## WHAT IS EXPECTED
Copy, exactly and without additions, every line in the records below from the one holding "- Protecting the" through the one holding "- 01: Vbhot0", both ends included.

## INFORMATION GIVEN
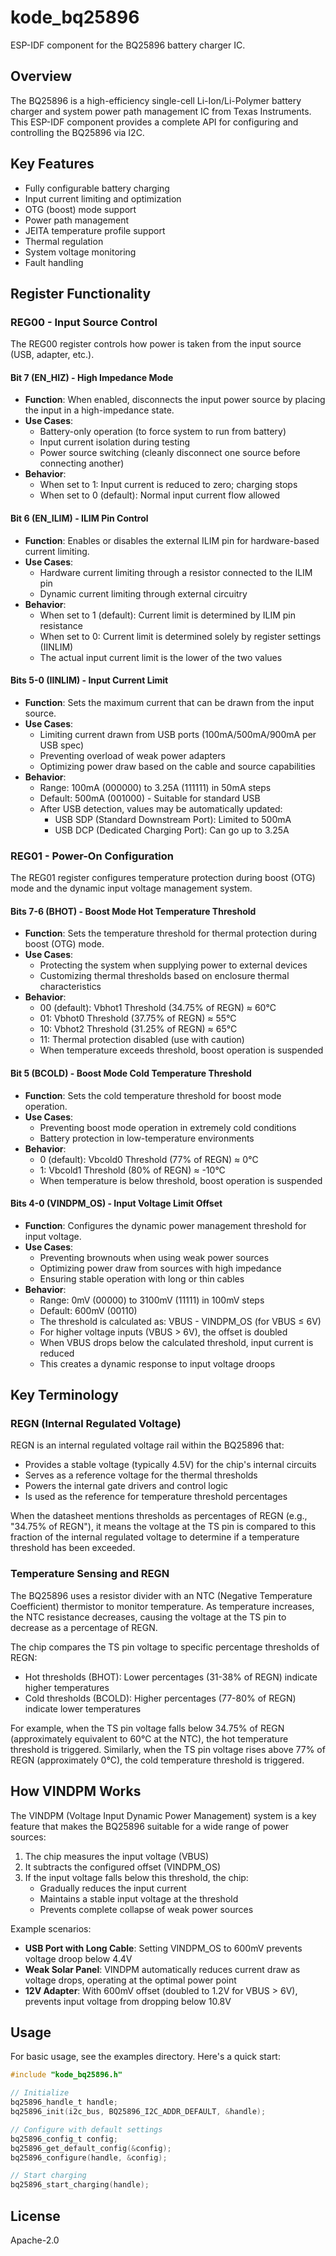 # kode_bq25896

ESP-IDF component for the BQ25896 battery charger IC.

## Overview

The BQ25896 is a high-efficiency single-cell Li-Ion/Li-Polymer battery charger and system power path management IC from Texas Instruments. This ESP-IDF component provides a complete API for configuring and controlling the BQ25896 via I2C.

## Key Features

- Fully configurable battery charging
- Input current limiting and optimization
- OTG (boost) mode support
- Power path management
- JEITA temperature profile support
- Thermal regulation
- System voltage monitoring
- Fault handling

## Register Functionality

### REG00 - Input Source Control

The REG00 register controls how power is taken from the input source (USB, adapter, etc.).

#### Bit 7 (EN_HIZ) - High Impedance Mode

- **Function**: When enabled, disconnects the input power source by placing the input in a high-impedance state.
- **Use Cases**:
  - Battery-only operation (to force system to run from battery)
  - Input current isolation during testing
  - Power source switching (cleanly disconnect one source before connecting another)
- **Behavior**:
  - When set to 1: Input current is reduced to zero; charging stops
  - When set to 0 (default): Normal input current flow allowed

#### Bit 6 (EN_ILIM) - ILIM Pin Control

- **Function**: Enables or disables the external ILIM pin for hardware-based current limiting.
- **Use Cases**:
  - Hardware current limiting through a resistor connected to the ILIM pin
  - Dynamic current limiting through external circuitry
- **Behavior**:
  - When set to 1 (default): Current limit is determined by ILIM pin resistance
  - When set to 0: Current limit is determined solely by register settings (IINLIM)
  - The actual input current limit is the lower of the two values

#### Bits 5-0 (IINLIM) - Input Current Limit

- **Function**: Sets the maximum current that can be drawn from the input source.
- **Use Cases**:
  - Limiting current drawn from USB ports (100mA/500mA/900mA per USB spec)
  - Preventing overload of weak power adapters
  - Optimizing power draw based on the cable and source capabilities
- **Behavior**:
  - Range: 100mA (000000) to 3.25A (111111) in 50mA steps
  - Default: 500mA (001000) - Suitable for standard USB
  - After USB detection, values may be automatically updated:
    - USB SDP (Standard Downstream Port): Limited to 500mA
    - USB DCP (Dedicated Charging Port): Can go up to 3.25A

### REG01 - Power-On Configuration

The REG01 register configures temperature protection during boost (OTG) mode and the dynamic input voltage management system.

#### Bits 7-6 (BHOT) - Boost Mode Hot Temperature Threshold

- **Function**: Sets the temperature threshold for thermal protection during boost (OTG) mode.
- **Use Cases**:
  - Protecting the system when supplying power to external devices
  - Customizing thermal thresholds based on enclosure thermal characteristics
- **Behavior**:
  - 00 (default): Vbhot1 Threshold (34.75% of REGN) ≈ 60°C
  - 01: Vbhot0 Threshold (37.75% of REGN) ≈ 55°C
  - 10: Vbhot2 Threshold (31.25% of REGN) ≈ 65°C
  - 11: Thermal protection disabled (use with caution)
  - When temperature exceeds threshold, boost operation is suspended

#### Bit 5 (BCOLD) - Boost Mode Cold Temperature Threshold

- **Function**: Sets the cold temperature threshold for boost mode operation.
- **Use Cases**:
  - Preventing boost mode operation in extremely cold conditions
  - Battery protection in low-temperature environments
- **Behavior**:
  - 0 (default): Vbcold0 Threshold (77% of REGN) ≈ 0°C
  - 1: Vbcold1 Threshold (80% of REGN) ≈ -10°C
  - When temperature is below threshold, boost operation is suspended

#### Bits 4-0 (VINDPM_OS) - Input Voltage Limit Offset

- **Function**: Configures the dynamic power management threshold for input voltage.
- **Use Cases**:
  - Preventing brownouts when using weak power sources
  - Optimizing power draw from sources with high impedance
  - Ensuring stable operation with long or thin cables
- **Behavior**:
  - Range: 0mV (00000) to 3100mV (11111) in 100mV steps
  - Default: 600mV (00110)
  - The threshold is calculated as: VBUS - VINDPM_OS (for VBUS ≤ 6V)
  - For higher voltage inputs (VBUS > 6V), the offset is doubled
  - When VBUS drops below the calculated threshold, input current is reduced
  - This creates a dynamic response to input voltage droops

## Key Terminology

### REGN (Internal Regulated Voltage)

REGN is an internal regulated voltage rail within the BQ25896 that:

- Provides a stable voltage (typically 4.5V) for the chip's internal circuits
- Serves as a reference voltage for the thermal thresholds
- Powers the internal gate drivers and control logic
- Is used as the reference for temperature threshold percentages

When the datasheet mentions thresholds as percentages of REGN (e.g., "34.75% of REGN"), it means the voltage at the TS pin is compared to this fraction of the internal regulated voltage to determine if a temperature threshold has been exceeded.

### Temperature Sensing and REGN

The BQ25896 uses a resistor divider with an NTC (Negative Temperature Coefficient) thermistor to monitor temperature. As temperature increases, the NTC resistance decreases, causing the voltage at the TS pin to decrease as a percentage of REGN.

The chip compares the TS pin voltage to specific percentage thresholds of REGN:
- Hot thresholds (BHOT): Lower percentages (31-38% of REGN) indicate higher temperatures
- Cold thresholds (BCOLD): Higher percentages (77-80% of REGN) indicate lower temperatures

For example, when the TS pin voltage falls below 34.75% of REGN (approximately equivalent to 60°C at the NTC), the hot temperature threshold is triggered. Similarly, when the TS pin voltage rises above 77% of REGN (approximately 0°C), the cold temperature threshold is triggered.

## How VINDPM Works

The VINDPM (Voltage Input Dynamic Power Management) system is a key feature that makes the BQ25896 suitable for a wide range of power sources:

1. The chip measures the input voltage (VBUS)
2. It subtracts the configured offset (VINDPM_OS)
3. If the input voltage falls below this threshold, the chip:
   - Gradually reduces the input current
   - Maintains a stable input voltage at the threshold
   - Prevents complete collapse of weak power sources

Example scenarios:
- **USB Port with Long Cable**: Setting VINDPM_OS to 600mV prevents voltage droop below 4.4V
- **Weak Solar Panel**: VINDPM automatically reduces current draw as voltage drops, operating at the optimal power point
- **12V Adapter**: With 600mV offset (doubled to 1.2V for VBUS > 6V), prevents input voltage from dropping below 10.8V

## Usage

For basic usage, see the examples directory. Here's a quick start:

```c
#include "kode_bq25896.h"

// Initialize
bq25896_handle_t handle;
bq25896_init(i2c_bus, BQ25896_I2C_ADDR_DEFAULT, &handle);

// Configure with default settings
bq25896_config_t config;
bq25896_get_default_config(&config);
bq25896_configure(handle, &config);

// Start charging
bq25896_start_charging(handle);
```

## License

Apache-2.0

## ANSWER
  - Protecting the system when supplying power to external devices
  - Customizing thermal thresholds based on enclosure thermal characteristics
- **Behavior**:
  - 00 (default): Vbhot1 Threshold (34.75% of REGN) ≈ 60°C
  - 01: Vbhot0 Threshold (37.75% of REGN) ≈ 55°C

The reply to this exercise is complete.